The Union government has finally set itself free. No longer will it have to perform the dirty, stressful and thankless task of redressing environmental damage. In a sweeping move, the Union cabinet has given the nod to the ministry of environment and forests (MoEF) to demolish all committees that have been set up by the judiciary under the Environment Protection Act, 1986 (EPA)

 
Published: Sunday 31 August 2003

-- THE Union government has finally set itself free. No longer will it have to perform the dirty, stressful and thankless task of redressing environmental damage. In a sweeping move, the Union cabinet has given the nod to the ministry of environment and forests (MoEF) to demolish all committees that have been set up by the judiciary under the Environment Protection Act, 1986 (EPA). These committees are to be replaced with a national environmental authority, and six regional authorities, making the MoEF its own, all-powerful, watchdog. Even worse, the government wishes to get rid of the seminal section 3 of this act, to stop the courts from forming such committees even in the future.

To be sure, this is a panic reaction to the growing ascendancy of these statutory bodies the courts set up from time to time to prod government into proper action. The courts form these statutory bodies so they can intervene effectively, and reach a definitive judgement, in complex environmental cases. The committees are formed under the rubric of the EPA. They provide technical back up; can act suo moto over the head of government agencies, and have quasi-judicial powers to act on the basis of complaints from civil society or any organisation and recommend a plan of action to the court.

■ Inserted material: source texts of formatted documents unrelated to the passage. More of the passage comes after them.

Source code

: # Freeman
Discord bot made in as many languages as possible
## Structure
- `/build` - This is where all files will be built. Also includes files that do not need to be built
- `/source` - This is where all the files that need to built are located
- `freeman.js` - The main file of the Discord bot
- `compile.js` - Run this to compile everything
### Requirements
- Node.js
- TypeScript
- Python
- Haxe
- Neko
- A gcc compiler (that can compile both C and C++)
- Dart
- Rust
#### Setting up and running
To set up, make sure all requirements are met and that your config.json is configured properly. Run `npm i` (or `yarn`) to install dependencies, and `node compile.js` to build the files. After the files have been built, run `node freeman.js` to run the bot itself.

While the very need of such statutory bodies -- the very presence of this practice -- points to a huge crisis of governance, it is strange that the government wants to formalise this system on a more permanent basis by setting up its own (counter)Authority. Why should this extraordinary legal provision -- invoked by the courts to find ways around weak governance -- become the very basis of governance itself? Shouldn't the concerned ministries simply do their own jobs effectively?

Committees such as the Dahanu Taluk Environmental Protection Authority, the Centrally Empowered Committee and the Environment Pollution (Prevention and Control) Authority are stinging bees in official bonnets. The government particularly resents the way these committees provide space and leverage to civil society to participate in environmental cases. By appointing its own (counter)Authority it is clearly trying to curtail effective public participation and increase its own control. It is time that our napping pundits realized that the solution to its poor governance does not lie in weakening the EPA and getting rid of watchdog bodies. It has to get its own act together to minimise the need for independent surveillance.